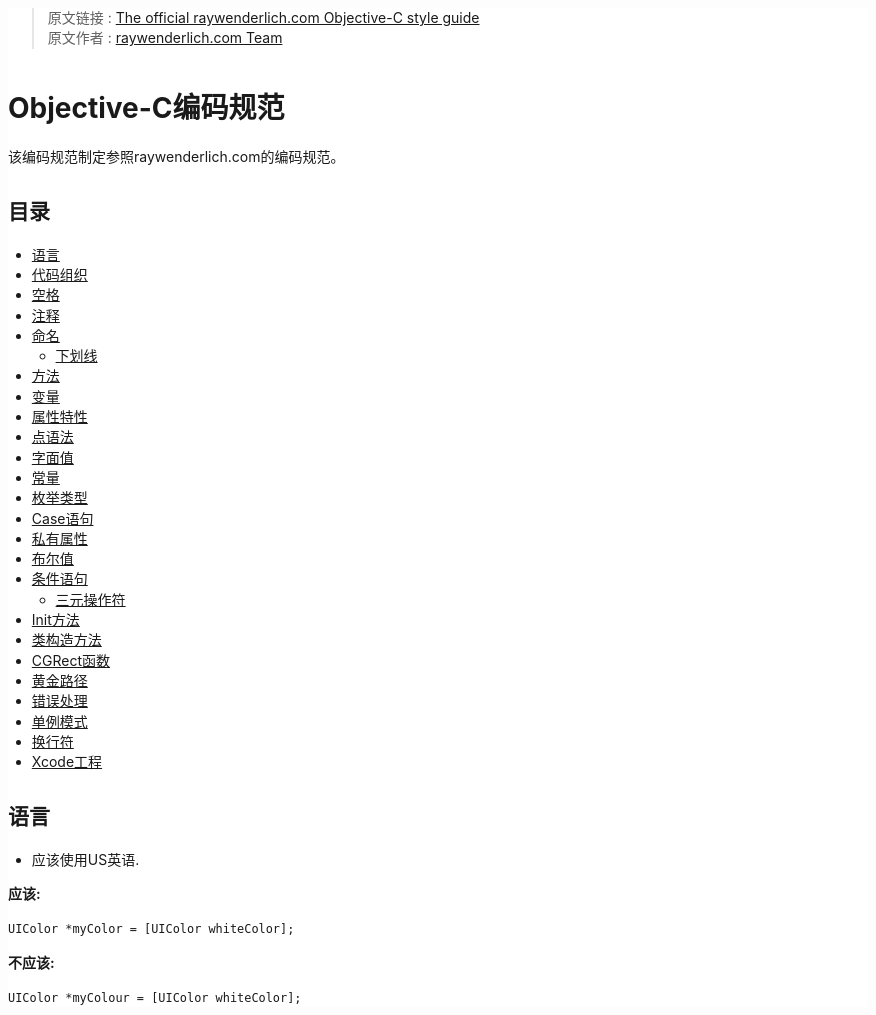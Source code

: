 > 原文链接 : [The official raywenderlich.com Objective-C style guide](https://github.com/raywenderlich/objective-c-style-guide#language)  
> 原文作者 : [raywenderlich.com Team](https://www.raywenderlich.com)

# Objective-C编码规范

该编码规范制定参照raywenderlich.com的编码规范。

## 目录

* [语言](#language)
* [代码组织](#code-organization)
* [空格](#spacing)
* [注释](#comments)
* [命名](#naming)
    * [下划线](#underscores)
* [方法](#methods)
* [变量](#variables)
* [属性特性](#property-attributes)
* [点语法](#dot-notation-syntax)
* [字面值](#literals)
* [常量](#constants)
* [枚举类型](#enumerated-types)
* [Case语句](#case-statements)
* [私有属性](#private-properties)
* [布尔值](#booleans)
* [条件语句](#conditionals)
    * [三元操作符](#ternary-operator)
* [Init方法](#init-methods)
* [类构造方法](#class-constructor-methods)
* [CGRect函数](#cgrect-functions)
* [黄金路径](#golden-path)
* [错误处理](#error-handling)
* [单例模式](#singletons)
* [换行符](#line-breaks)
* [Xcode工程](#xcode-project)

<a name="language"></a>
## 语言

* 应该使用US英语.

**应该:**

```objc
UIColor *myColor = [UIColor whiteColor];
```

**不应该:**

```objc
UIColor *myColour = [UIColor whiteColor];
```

######

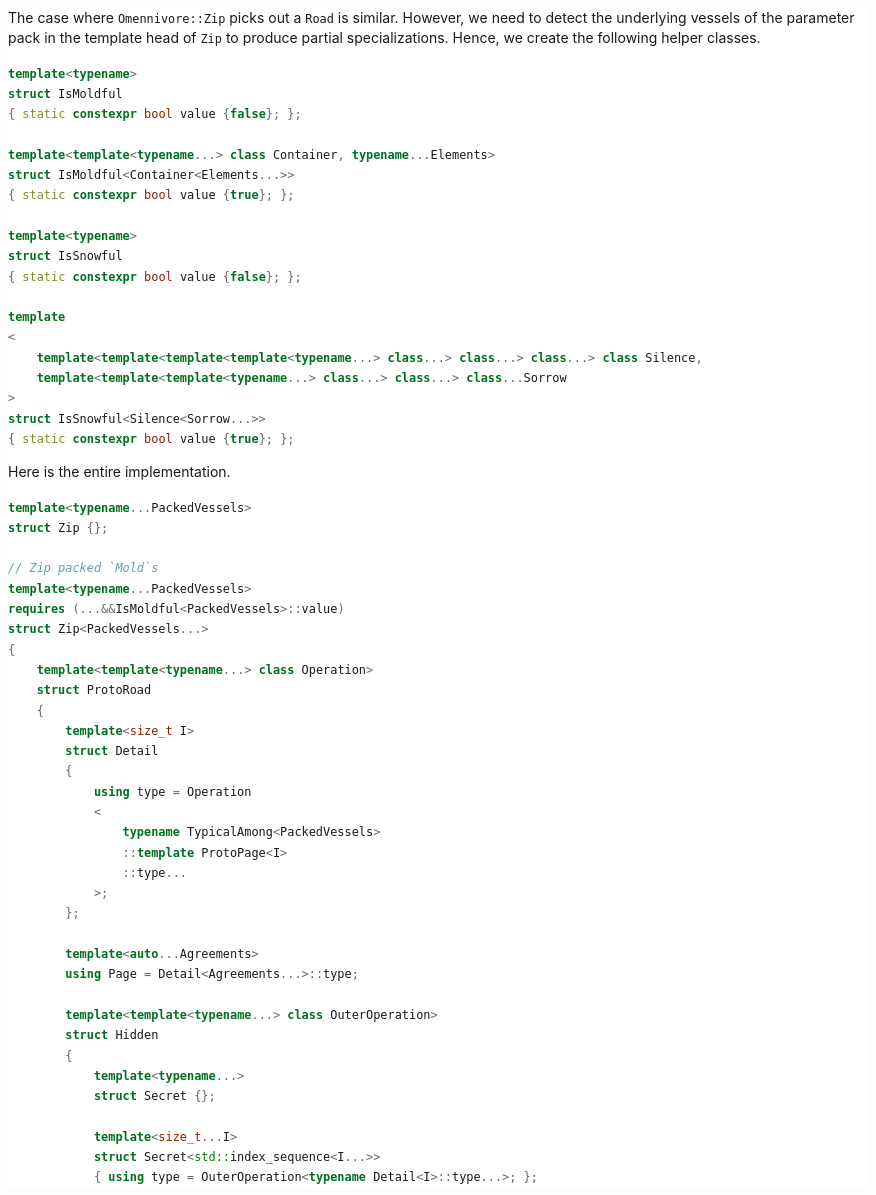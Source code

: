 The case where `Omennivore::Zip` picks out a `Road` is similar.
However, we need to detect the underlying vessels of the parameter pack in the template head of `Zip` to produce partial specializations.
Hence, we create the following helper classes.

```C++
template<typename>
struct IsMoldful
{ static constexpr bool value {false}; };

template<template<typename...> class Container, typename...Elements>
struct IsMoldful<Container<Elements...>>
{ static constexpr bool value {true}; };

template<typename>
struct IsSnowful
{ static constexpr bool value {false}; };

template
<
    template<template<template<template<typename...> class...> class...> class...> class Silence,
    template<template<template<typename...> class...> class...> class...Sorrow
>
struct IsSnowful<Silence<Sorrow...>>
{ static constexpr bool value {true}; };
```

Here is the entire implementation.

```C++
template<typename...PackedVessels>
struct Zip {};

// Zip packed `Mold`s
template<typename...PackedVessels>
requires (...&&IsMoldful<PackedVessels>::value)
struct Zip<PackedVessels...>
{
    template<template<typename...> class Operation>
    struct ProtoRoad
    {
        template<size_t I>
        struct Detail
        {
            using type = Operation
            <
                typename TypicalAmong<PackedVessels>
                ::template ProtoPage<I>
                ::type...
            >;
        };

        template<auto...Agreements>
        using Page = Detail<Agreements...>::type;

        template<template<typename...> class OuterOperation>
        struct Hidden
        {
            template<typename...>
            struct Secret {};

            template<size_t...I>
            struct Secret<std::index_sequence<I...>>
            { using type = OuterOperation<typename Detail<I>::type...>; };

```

######

WHAT TO PRODUCE. The answer should consist only of the number of lines above in which "Elements" appears.

RESPONSE. 2